Aim of the task -
An exact transcript of every entry is required, without any of the pictures.

Available records -
Content starts

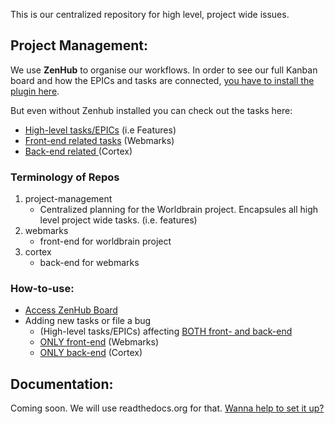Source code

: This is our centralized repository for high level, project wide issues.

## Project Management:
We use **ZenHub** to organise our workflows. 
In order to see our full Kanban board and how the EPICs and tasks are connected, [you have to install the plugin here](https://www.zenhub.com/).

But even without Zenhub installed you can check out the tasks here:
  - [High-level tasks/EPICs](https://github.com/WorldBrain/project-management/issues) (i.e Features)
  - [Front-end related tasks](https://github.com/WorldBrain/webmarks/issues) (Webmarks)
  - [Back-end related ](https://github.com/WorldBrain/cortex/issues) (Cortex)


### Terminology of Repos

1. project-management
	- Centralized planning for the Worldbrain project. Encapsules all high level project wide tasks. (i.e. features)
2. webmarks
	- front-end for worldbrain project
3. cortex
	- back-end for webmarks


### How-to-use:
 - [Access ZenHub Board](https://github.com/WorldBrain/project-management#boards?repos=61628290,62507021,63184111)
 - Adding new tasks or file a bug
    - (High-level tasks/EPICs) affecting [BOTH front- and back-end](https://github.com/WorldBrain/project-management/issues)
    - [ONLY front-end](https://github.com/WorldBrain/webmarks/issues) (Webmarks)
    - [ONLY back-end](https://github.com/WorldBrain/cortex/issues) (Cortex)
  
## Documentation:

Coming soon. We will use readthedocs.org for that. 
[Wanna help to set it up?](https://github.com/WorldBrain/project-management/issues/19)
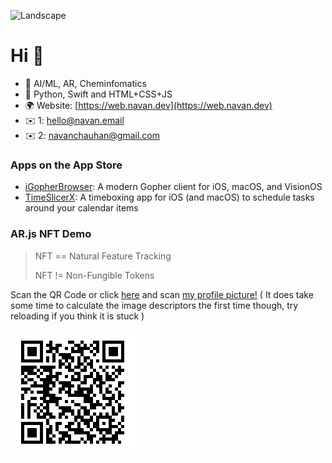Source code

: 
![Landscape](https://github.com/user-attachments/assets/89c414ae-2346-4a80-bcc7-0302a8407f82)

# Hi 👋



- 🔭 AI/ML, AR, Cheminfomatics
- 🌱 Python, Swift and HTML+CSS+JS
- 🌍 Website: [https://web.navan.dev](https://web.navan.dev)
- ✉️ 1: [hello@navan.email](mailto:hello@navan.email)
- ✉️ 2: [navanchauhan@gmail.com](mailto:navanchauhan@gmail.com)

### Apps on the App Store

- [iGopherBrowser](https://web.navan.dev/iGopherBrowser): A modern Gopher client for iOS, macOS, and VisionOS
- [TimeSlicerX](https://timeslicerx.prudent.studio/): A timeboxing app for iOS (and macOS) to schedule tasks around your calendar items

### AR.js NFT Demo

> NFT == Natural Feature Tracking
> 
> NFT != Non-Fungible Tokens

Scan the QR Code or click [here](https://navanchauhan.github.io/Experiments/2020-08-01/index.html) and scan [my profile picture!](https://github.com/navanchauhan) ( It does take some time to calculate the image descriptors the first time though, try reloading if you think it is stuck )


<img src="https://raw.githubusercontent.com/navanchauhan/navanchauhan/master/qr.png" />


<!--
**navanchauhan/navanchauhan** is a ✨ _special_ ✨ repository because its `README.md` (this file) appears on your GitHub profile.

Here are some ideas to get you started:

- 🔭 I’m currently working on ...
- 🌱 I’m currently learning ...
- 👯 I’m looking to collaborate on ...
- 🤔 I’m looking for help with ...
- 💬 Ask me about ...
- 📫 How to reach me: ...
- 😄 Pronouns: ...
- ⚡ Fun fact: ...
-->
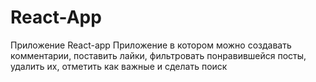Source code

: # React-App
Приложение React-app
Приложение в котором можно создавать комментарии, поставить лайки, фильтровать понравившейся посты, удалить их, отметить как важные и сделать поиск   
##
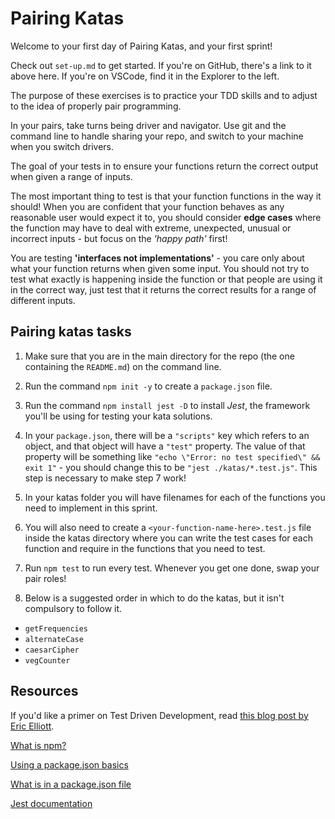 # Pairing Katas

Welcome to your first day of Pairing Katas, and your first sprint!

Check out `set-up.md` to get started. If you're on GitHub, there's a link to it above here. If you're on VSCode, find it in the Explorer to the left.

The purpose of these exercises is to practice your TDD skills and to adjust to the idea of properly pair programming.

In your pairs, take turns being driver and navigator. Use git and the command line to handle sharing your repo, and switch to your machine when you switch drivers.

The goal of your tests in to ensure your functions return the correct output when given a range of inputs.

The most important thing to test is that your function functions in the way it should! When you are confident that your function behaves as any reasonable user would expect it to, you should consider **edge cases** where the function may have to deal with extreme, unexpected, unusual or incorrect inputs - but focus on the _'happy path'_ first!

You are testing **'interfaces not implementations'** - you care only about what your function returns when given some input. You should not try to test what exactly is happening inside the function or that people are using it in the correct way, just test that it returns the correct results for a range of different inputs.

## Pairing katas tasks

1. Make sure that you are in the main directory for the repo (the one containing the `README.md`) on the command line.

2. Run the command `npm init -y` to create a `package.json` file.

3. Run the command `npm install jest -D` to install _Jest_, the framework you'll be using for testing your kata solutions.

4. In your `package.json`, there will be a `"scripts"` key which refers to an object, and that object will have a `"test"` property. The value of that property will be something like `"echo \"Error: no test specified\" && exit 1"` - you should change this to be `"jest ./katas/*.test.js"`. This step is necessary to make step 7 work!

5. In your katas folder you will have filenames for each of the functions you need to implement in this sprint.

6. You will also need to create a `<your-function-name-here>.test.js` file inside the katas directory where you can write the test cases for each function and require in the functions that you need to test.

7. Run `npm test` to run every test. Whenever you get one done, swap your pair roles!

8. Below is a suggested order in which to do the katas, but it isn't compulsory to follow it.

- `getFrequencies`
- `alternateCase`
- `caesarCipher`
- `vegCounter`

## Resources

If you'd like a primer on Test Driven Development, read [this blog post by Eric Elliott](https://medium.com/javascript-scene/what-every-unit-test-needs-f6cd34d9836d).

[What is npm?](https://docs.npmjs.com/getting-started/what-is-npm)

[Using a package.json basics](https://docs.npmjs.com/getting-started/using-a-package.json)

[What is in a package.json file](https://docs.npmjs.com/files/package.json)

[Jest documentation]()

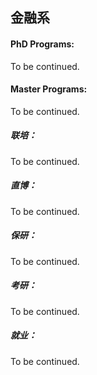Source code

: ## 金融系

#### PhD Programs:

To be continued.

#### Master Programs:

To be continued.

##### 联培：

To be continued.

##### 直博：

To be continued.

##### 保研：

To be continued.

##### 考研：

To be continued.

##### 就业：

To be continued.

Content ends

Task answer -
Source code

: This is our centralized repository for high level, project wide issues.

## Project Management:
We use **ZenHub** to organise our workflows. 
In order to see our full Kanban board and how the EPICs and tasks are connected, [you have to install the plugin here](https://www.zenhub.com/).

But even without Zenhub installed you can check out the tasks here:
  - [High-level tasks/EPICs](https://github.com/WorldBrain/project-management/issues) (i.e Features)
  - [Front-end related tasks](https://github.com/WorldBrain/webmarks/issues) (Webmarks)
  - [Back-end related ](https://github.com/WorldBrain/cortex/issues) (Cortex)


### Terminology of Repos

1. project-management
	- Centralized planning for the Worldbrain project. Encapsules all high level project wide tasks. (i.e. features)
2. webmarks
	- front-end for worldbrain project
3. cortex
	- back-end for webmarks


### How-to-use:
 - [Access ZenHub Board](https://github.com/WorldBrain/project-management#boards?repos=61628290,62507021,63184111)
 - Adding new tasks or file a bug
    - (High-level tasks/EPICs) affecting [BOTH front- and back-end](https://github.com/WorldBrain/project-management/issues)
    - [ONLY front-end](https://github.com/WorldBrain/webmarks/issues) (Webmarks)
    - [ONLY back-end](https://github.com/WorldBrain/cortex/issues) (Cortex)
  
## Documentation:

Coming soon. We will use readthedocs.org for that. 
[Wanna help to set it up?](https://github.com/WorldBrain/project-management/issues/19)
Source code

: 
![Landscape](https://github.com/user-attachments/assets/89c414ae-2346-4a80-bcc7-0302a8407f82)

# Hi 👋



- 🔭 AI/ML, AR, Cheminfomatics
- 🌱 Python, Swift and HTML+CSS+JS
- 🌍 Website: [https://web.navan.dev](https://web.navan.dev)
- ✉️ 1: [hello@navan.email](mailto:hello@navan.email)
- ✉️ 2: [navanchauhan@gmail.com](mailto:navanchauhan@gmail.com)

### Apps on the App Store

- [iGopherBrowser](https://web.navan.dev/iGopherBrowser): A modern Gopher client for iOS, macOS, and VisionOS
- [TimeSlicerX](https://timeslicerx.prudent.studio/): A timeboxing app for iOS (and macOS) to schedule tasks around your calendar items

### AR.js NFT Demo

> NFT == Natural Feature Tracking
> 
> NFT != Non-Fungible Tokens

Scan the QR Code or click [here](https://navanchauhan.github.io/Experiments/2020-08-01/index.html) and scan [my profile picture!](https://github.com/navanchauhan) ( It does take some time to calculate the image descriptors the first time though, try reloading if you think it is stuck )


<img src="https://raw.githubusercontent.com/navanchauhan/navanchauhan/master/qr.png" />


<!--
**navanchauhan/navanchauhan** is a ✨ _special_ ✨ repository because its `README.md` (this file) appears on your GitHub profile.

Here are some ideas to get you started:

- 🔭 I’m currently working on ...
- 🌱 I’m currently learning ...
- 👯 I’m looking to collaborate on ...
- 🤔 I’m looking for help with ...
- 💬 Ask me about ...
- 📫 How to reach me: ...
- 😄 Pronouns: ...
- ⚡ Fun fact: ...
-->
Source code

: # React-App
Приложение React-app
Приложение в котором можно создавать комментарии, поставить лайки, фильтровать понравившейся посты, удалить их, отметить как важные и сделать поиск   
##
 # Pairing Katas

Welcome to your first day of Pairing Katas, and your first sprint!

Check out `set-up.md` to get started. If you're on GitHub, there's a link to it above here. If you're on VSCode, find it in the Explorer to the left.

The purpose of these exercises is to practice your TDD skills and to adjust to the idea of properly pair programming.

In your pairs, take turns being driver and navigator. Use git and the command line to handle sharing your repo, and switch to your machine when you switch drivers.

The goal of your tests in to ensure your functions return the correct output when given a range of inputs.

The most important thing to test is that your function functions in the way it should! When you are confident that your function behaves as any reasonable user would expect it to, you should consider **edge cases** where the function may have to deal with extreme, unexpected, unusual or incorrect inputs - but focus on the _'happy path'_ first!

You are testing **'interfaces not implementations'** - you care only about what your function returns when given some input. You should not try to test what exactly is happening inside the function or that people are using it in the correct way, just test that it returns the correct results for a range of different inputs.

## Pairing katas tasks

1. Make sure that you are in the main directory for the repo (the one containing the `README.md`) on the command line.

2. Run the command `npm init -y` to create a `package.json` file.

3. Run the command `npm install jest -D` to install _Jest_, the framework you'll be using for testing your kata solutions.

4. In your `package.json`, there will be a `"scripts"` key which refers to an object, and that object will have a `"test"` property. The value of that property will be something like `"echo \"Error: no test specified\" && exit 1"` - you should change this to be `"jest ./katas/*.test.js"`. This step is necessary to make step 7 work!

5. In your katas folder you will have filenames for each of the functions you need to implement in this sprint.

6. You will also need to create a `<your-function-name-here>.test.js` file inside the katas directory where you can write the test cases for each function and require in the functions that you need to test.

7. Run `npm test` to run every test. Whenever you get one done, swap your pair roles!

8. Below is a suggested order in which to do the katas, but it isn't compulsory to follow it.

- `getFrequencies`
- `alternateCase`
- `caesarCipher`
- `vegCounter`

## Resources

If you'd like a primer on Test Driven Development, read [this blog post by Eric Elliott](https://medium.com/javascript-scene/what-every-unit-test-needs-f6cd34d9836d).

[What is npm?](https://docs.npmjs.com/getting-started/what-is-npm)

[Using a package.json basics](https://docs.npmjs.com/getting-started/using-a-package.json)

[What is in a package.json file](https://docs.npmjs.com/files/package.json)

[Jest documentation]()

Source code

: ## 金融系

#### PhD Programs:

To be continued.

#### Master Programs:

To be continued.

##### 联培：

To be continued.

##### 直博：

To be continued.

##### 保研：

To be continued.

##### 考研：

To be continued.

##### 就业：

To be continued.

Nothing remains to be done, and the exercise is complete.